[Data records]
┌────────

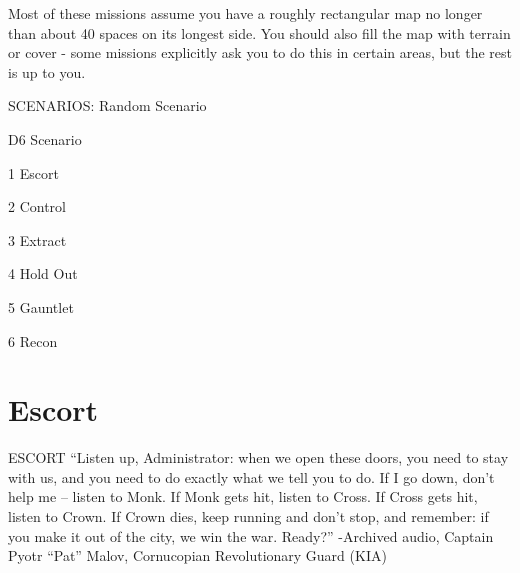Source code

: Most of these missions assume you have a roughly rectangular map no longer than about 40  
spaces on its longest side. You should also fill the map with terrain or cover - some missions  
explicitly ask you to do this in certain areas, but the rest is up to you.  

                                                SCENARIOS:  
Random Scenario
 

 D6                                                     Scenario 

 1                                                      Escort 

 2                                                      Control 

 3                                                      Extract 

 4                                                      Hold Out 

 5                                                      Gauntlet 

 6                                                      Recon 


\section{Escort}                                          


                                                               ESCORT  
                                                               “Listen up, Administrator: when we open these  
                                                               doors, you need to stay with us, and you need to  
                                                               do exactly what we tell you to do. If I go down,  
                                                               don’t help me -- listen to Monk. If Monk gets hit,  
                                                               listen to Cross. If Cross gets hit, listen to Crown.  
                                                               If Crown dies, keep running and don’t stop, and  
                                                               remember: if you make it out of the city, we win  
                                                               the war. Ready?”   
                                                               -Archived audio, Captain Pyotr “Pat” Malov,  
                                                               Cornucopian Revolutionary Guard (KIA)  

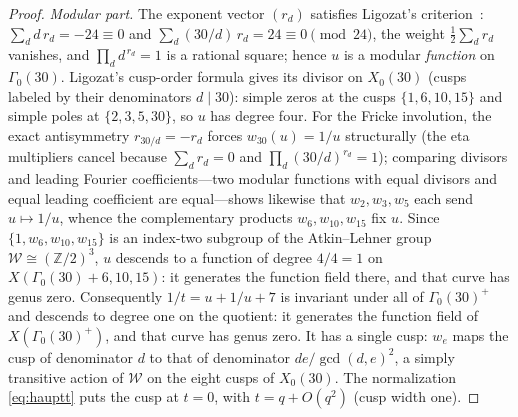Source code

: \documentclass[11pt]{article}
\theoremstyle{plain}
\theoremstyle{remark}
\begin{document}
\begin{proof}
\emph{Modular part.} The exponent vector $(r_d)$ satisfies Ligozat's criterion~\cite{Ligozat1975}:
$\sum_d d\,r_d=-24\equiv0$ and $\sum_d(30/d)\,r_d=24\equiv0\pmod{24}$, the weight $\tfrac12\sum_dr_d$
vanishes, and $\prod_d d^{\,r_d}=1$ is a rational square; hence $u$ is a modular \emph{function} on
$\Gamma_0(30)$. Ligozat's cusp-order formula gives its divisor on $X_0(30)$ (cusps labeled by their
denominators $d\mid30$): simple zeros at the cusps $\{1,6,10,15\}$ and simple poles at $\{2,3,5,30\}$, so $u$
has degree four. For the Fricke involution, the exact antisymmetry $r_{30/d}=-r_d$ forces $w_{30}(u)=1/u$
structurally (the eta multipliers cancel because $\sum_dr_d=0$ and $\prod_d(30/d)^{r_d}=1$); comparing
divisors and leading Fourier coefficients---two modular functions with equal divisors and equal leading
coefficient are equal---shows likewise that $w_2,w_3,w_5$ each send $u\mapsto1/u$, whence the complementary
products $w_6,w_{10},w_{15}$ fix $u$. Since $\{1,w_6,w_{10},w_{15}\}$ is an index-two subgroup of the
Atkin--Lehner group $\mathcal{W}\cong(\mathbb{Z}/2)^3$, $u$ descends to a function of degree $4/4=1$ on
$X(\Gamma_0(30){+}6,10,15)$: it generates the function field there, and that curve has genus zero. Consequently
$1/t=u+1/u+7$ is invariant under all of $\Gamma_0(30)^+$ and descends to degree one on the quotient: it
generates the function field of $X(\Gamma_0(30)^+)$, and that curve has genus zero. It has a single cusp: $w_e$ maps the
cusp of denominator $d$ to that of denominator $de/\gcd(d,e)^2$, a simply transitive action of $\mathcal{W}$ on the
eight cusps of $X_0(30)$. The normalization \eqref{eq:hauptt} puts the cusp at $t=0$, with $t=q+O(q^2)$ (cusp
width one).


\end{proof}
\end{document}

└────────

- [WHAT IS EXPECTED] Search the records for the word "theoremstyle" and copy out every line that holds it.

- [ANSWER BELOW]
\theoremstyle{plain}
\theoremstyle{remark}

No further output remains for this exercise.